Enjoji était aussi sceptique que lui. Comme il l’avait souligné, refuser la minute d’attention requise par Kawamura n’était pas une option. Il avait ajouté qu’aucun d’entre eux ne semblait responsable de cette situation saugrenue. Son collègue semblait soutenir l’hypothèse d’une farce d’un collègue. Il émit l’idée de passer leur tour et de demander à se faire remplacer par des personnes bien plus compétentes qu’eux pour ce genre d’activités. Yûji acquiesça d’un hochement de tête : Enjoji avait raison, ils étaient les derniers bien placés pour organiser ce genre de soirée, au risque que ce soit morne, ennuyeux et particulièrement silencieux. En effet, c’étaient sans doute les trois professeurs les plus avares de mots et taciturnes de tout le bâtiment des arts. Le professeur de …. Yûji ne savait même pas de quelle matière, suggéra d’aller à la rencontre la direction pour faire annuler le projet ou de convaincre les motivés d’organiser eux-mêmes leur soirée. Yûji allait répliquer mais ce fut Kawamura qui prit la parole en premier. Selon lui, impossible de faire marche arrière maintenant que le mal était fait. Mais il n’avait pas tort : l’événement était lancé, les participants annoncés, et eux, au milieu, comme un cheveu sur la soupe. Quelle partie de plaisir.
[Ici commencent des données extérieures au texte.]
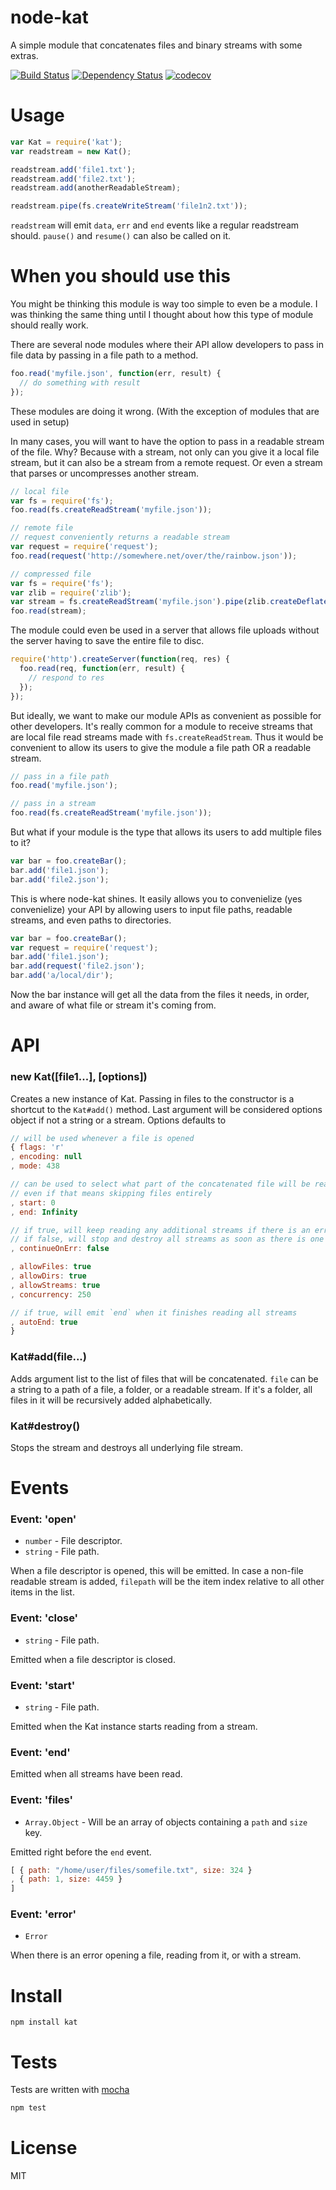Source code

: # node-kat

A simple module that concatenates files and binary streams with some extras.

[![Build Status](https://secure.travis-ci.org/fent/node-kat.svg)](http://travis-ci.org/fent/node-kat)
[![Dependency Status](https://gemnasium.com/fent/node-kat.svg)](https://gemnasium.com/fent/node-kat)
[![codecov](https://codecov.io/gh/fent/node-kat/branch/master/graph/badge.svg)](https://codecov.io/gh/fent/node-kat)

# Usage

```js
var Kat = require('kat');
var readstream = new Kat();

readstream.add('file1.txt');
readstream.add('file2.txt');
readstream.add(anotherReadableStream);

readstream.pipe(fs.createWriteStream('file1n2.txt'));
```
`readstream` will emit `data`, `err` and `end` events like a regular readstream should. `pause()` and `resume()` can also be called on it.

# When you should use this
You might be thinking this module is way too simple to even be a module. I was thinking the same thing until I thought about how this type of module should really work.

There are several node modules where their API allow developers to pass in file data by passing in a file path to a method.

```js
foo.read('myfile.json', function(err, result) {
  // do something with result
});
```

These modules are doing it wrong. (With the exception of modules that are used in setup)

In many cases, you will want to have the option to pass in a readable stream of the file. Why? Because with a stream, not only can you give it a local file stream, but it can also be a stream from a remote request. Or even a stream that parses or uncompresses another stream.

```js
// local file
var fs = require('fs');
foo.read(fs.createReadStream('myfile.json'));

// remote file
// request conveniently returns a readable stream
var request = require('request');
foo.read(request('http://somewhere.net/over/the/rainbow.json'));

// compressed file
var fs = require('fs');
var zlib = require('zlib');
var stream = fs.createReadStream('myfile.json').pipe(zlib.createDeflate());
foo.read(stream);
```

The module could even be used in a server that allows file uploads without the server having to save the entire file to disc.

```js
require('http').createServer(function(req, res) {
  foo.read(req, function(err, result) {
    // respond to res
  });
});
```

But ideally, we want to make our module APIs as convenient as possible for other developers. It's really common for a module to receive streams that are local file read streams made with `fs.createReadStream`. Thus it would be convenient to allow its users to give the module a file path OR a readable stream.

```js
// pass in a file path
foo.read('myfile.json');

// pass in a stream
foo.read(fs.createReadStream('myfile.json'));
```

But what if your module is the type that allows its users to add multiple files to it?

```js
var bar = foo.createBar();
bar.add('file1.json');
bar.add('file2.json');
```

This is where node-kat shines. It easily allows you to convenielize (yes convenielize) your API by allowing users to input file paths, readable streams, and even paths to directories.

```js
var bar = foo.createBar();
var request = require('request');
bar.add('file1.json');
bar.add(request('file2.json');
bar.add('a/local/dir');
```

Now the bar instance will get all the data from the files it needs, in order, and aware of what file or stream it's coming from.


# API
### new Kat([file1...], [options])
Creates a new instance of Kat. Passing in files to the constructor is a shortcut to the `Kat#add()` method. Last argument will be considered options object if not a string or a stream. Options defaults to

```js
// will be used whenever a file is opened
{ flags: 'r'
, encoding: null
, mode: 438

// can be used to select what part of the concatenated file will be read
// even if that means skipping files entirely
, start: 0
, end: Infinity

// if true, will keep reading any additional streams if there is an error
// if false, will stop and destroy all streams as soon as there is one error
, continueOnErr: false

, allowFiles: true
, allowDirs: true
, allowStreams: true
, concurrency: 250

// if true, will emit `end` when it finishes reading all streams
, autoEnd: true
}
```

### Kat#add(file...)
Adds argument list to the list of files that will be concatenated. `file` can be a string to a path of a file, a folder, or a readable stream. If it's a folder, all files in it will be recursively added alphabetically.

### Kat#destroy()
Stops the stream and destroys all underlying file stream.

# Events

### Event: 'open'
* `number` - File descriptor.
* `string` - File path.

When a file descriptor is opened, this will be emitted. In case a non-file readable stream is added, `filepath` will be the item index relative to all other items in the list.

### Event: 'close'
* `string` - File path.

Emitted when a file descriptor is closed.

### Event: 'start'
* `string` - File path.

Emitted when the Kat instance starts reading from a stream.

### Event: 'end'

Emitted when all streams have been read.

### Event: 'files'
* `Array.Object` - Will be an array of objects containing a `path` and `size` key.

Emitted right before the `end` event.

```js
[ { path: "/home/user/files/somefile.txt", size: 324 }
, { path: 1, size: 4459 }
]
```

### Event: 'error'
* `Error`

When there is an error opening a file, reading from it, or with a stream.


# Install

    npm install kat


# Tests
Tests are written with [mocha](http://visionmedia.github.com/mocha/)

```bash
npm test
```

# License
MIT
Kawamura en rajouta une couche en les informant que le doyen semblait enchanté à l’idée d’un investissement de la part du trio des tombes humaines. Ah bah merde, c’était bien leur veine ça. Yûji soupira de dépit. Et selon lui, le responsable devait être ravi de sa connerie. Yûji commença sérieusement à se demander si ça ne pouvait pas être Lee Sora : cette peste lui avait foutu la paix depuis la dernière fois avec les rumeurs le concernant lui et Mitsue, mais elle était capable de tout. Même au sein des professeurs, elle avait la réputation d’être une véritable chipie qui mettait la zizanie partout où elle passait.
« Vos informations n’apportent vraiment aucune perspective positive, Kawamura. Je me demande si Lee Sora ne saurait pas quelque chose à ce sujet. »
Et puis, si ce n’était pas elle la coupable, avec ses oreilles qui traînaient partout, elle saurait certainement qui aurait pu commettre une telle fantaisie.
« Il va bien falloir trouver une solution. Visiblement, aucun de nous ne saute de joie. »
Yûji n’avait ni le temps, ni l’envie d’organiser cette fameuse soirée. Il n’aimait pas la compagnie des gens, les moments sociables, les discussions sans profondeur et abreuvées d’alcool. Rien que d’y penser, il avait une furieuse envie de bailler.